The petitioner further submits that one of the criteria for the undue hardship is a financial incapacity and the tribunal has not recorded any finding on such aspect. In support of the aforesaid contention, reliance is placed upon a Co-ordinate Bench decision of the Court in case of Amitava Saha v. CESTAT reported in 2007 (215) E.L.T. 173 (Cal.).
 
Respondent’s contentions:-The respondent authorities, however, submit that the petitioner was, in fact, providing “insurance auxiliary services” and not the “services by club or association” and therefore, the Cenvat credit which they availed was rightly reversed by the assessing authority.
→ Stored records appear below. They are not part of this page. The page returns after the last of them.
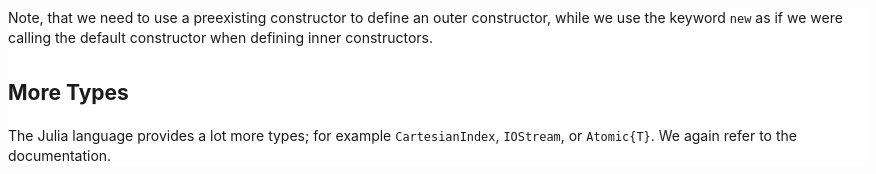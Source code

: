 Note, that we need to use a preexisting constructor to define an outer
constructor, while we use the keyword `new` as if we were calling the default
constructor when defining inner constructors.

## More Types

The Julia language provides a lot more types; for example `CartesianIndex`,
`IOStream`, or `Atomic{T}`. We again refer to the documentation.
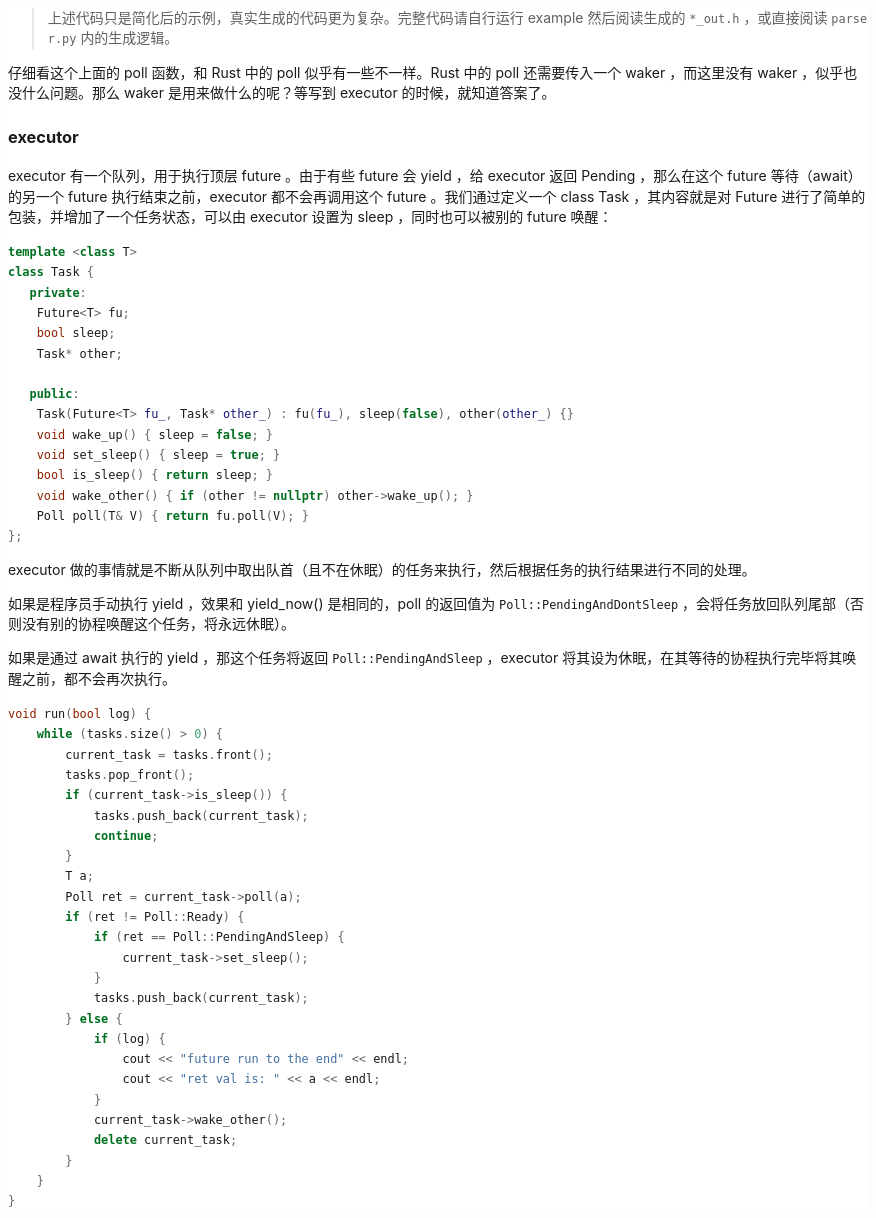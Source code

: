 > 上述代码只是简化后的示例，真实生成的代码更为复杂。完整代码请自行运行 example 然后阅读生成的 `*_out.h` ，或直接阅读 `parser.py` 内的生成逻辑。

仔细看这个上面的 poll 函数，和 Rust 中的 poll 似乎有一些不一样。Rust 中的 poll 还需要传入一个 waker ，而这里没有 waker ，似乎也没什么问题。那么 waker 是用来做什么的呢？等写到 executor 的时候，就知道答案了。

### executor

executor 有一个队列，用于执行顶层 future 。由于有些 future 会 yield ，给 executor 返回 Pending ，那么在这个 future 等待（await）的另一个 future 执行结束之前，executor 都不会再调用这个 future 。我们通过定义一个 class Task ，其内容就是对 Future 进行了简单的包装，并增加了一个任务状态，可以由 executor 设置为 sleep ，同时也可以被别的 future 唤醒：

```cpp
template <class T>
class Task {
   private:
    Future<T> fu;
    bool sleep;
    Task* other;

   public:
    Task(Future<T> fu_, Task* other_) : fu(fu_), sleep(false), other(other_) {}
    void wake_up() { sleep = false; }
    void set_sleep() { sleep = true; }
    bool is_sleep() { return sleep; }
    void wake_other() { if (other != nullptr) other->wake_up(); }
    Poll poll(T& V) { return fu.poll(V); }
};
```

executor 做的事情就是不断从队列中取出队首（且不在休眠）的任务来执行，然后根据任务的执行结果进行不同的处理。

如果是程序员手动执行 yield ，效果和 yield_now() 是相同的，poll 的返回值为 `Poll::PendingAndDontSleep` ，会将任务放回队列尾部（否则没有别的协程唤醒这个任务，将永远休眠）。

如果是通过 await 执行的 yield ，那这个任务将返回 `Poll::PendingAndSleep` ，executor 将其设为休眠，在其等待的协程执行完毕将其唤醒之前，都不会再次执行。

```cpp
void run(bool log) {
    while (tasks.size() > 0) {
        current_task = tasks.front();
        tasks.pop_front();
        if (current_task->is_sleep()) {
            tasks.push_back(current_task);
            continue;
        }
        T a;
        Poll ret = current_task->poll(a);
        if (ret != Poll::Ready) {
            if (ret == Poll::PendingAndSleep) {
                current_task->set_sleep();
            }
            tasks.push_back(current_task);
        } else {
            if (log) {
                cout << "future run to the end" << endl;
                cout << "ret val is: " << a << endl;
            }
            current_task->wake_other();
            delete current_task;
        }
    }
}
```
It is further submitted that considering the facts and documents produced before tribunal, the tribunal it self granted the waiver to the extent of 75% and 90% against the service tax amount and the Cenvat credit respectively and the said order should not be interfered with.
  
Reasoning of judgment:- After hearing the respective submissions, it appears that the CESTAT had proceeded to dispose of the aforesaid application filed by the petitioner on the plea that the petitioner was allowed the Cenvat credit on the basis of the documents which are not prescribed under 9(1) of the Cenvat Credit Rules, 2004.
 
Although the Tribunal recorded that it has considered the financial hardship but there is no finding of facts recorded therein. There is no dispute to the proposition that if there is a prescribed method for availing the Cenvat credit the same are to be adhered to and followed. But it is equally true that technicalities should not stand in the way of dispensation of the justice if the necessary ingredients required for availing of such credit under the prescribed forms are otherwise available. It cannot be decipher either from the findings recorded by the CESTAT nor from the department side that the documents on which the Cenvat credit was availed is not sufficient to grant such credit. Though the judgments rendered by the Tribunal does not bind this Court but the same may have persuasive value. The tribunal in this aspect, as it appears from the aforesaid reports, consistently held that if the particulars are contained in the documents as required to be done as proviso to sub-rule (2) of rule 9, this will not deny the Cenvat credit on hyper technicalities. This Court must record that the Tribunal must record the reasons either for allowing the waiver or refusal to waiver on the materials as well as the pleadings made before it. Mere quoting the provision does not absolve the Tribunal from its responsibility and obligation to record the reasons on each and every issue that has been raised before it. Since this Court finds that the application seeking waiver is disposed of solely on the ground that the availability of Cenvat credit on the basis of documents not prescribed under sub-rule (1) of rule 9 of the Cenvat credit rules, 2004 this Court, therefore, finds that the said order suffers from illegality and/or infirmity.
 
This Court, therefore, quash and set aside the portion of an order dated 7-10-2013 by which an application seeking waiver of deposit of duty is disposed of. The Tribunal is directed to consider the said application afresh and while doing so, shall also take into consideration the pleadings as well as the documents relied on or sought to be relied on provided the same is otherwise permissible under the procedural law, by recording the reasons thereupon in accordance with law. The entire exercise shall be completed by the Tribunal within three weeks from the date of communication of this order.
 
It is needless to mention that this Court has no occasion to go into the merits of the said application filed by the petitioner and the Tribunal shall be free to decide the same independently and without being influenced by any observation made herein in accordance with law.
 
Decision:- The petition disposed off.
 
Comment:- The analogy of the case is that when it is settled position that the benefit of Cenvat credit cannot be denied solely for procedural lapses. Hence, ordering pre-deposit for denial of credit due to the reason that the documents on the basis of which credit was taken were not prescribed under rule 9(1) of Cenvat Credit Rules, 2004 suffers from illegality, infirmity. Moreover, inspite of the fact that there was financial difficulty, the High Court opined that the Tribunal should reconsider the stay application afresh.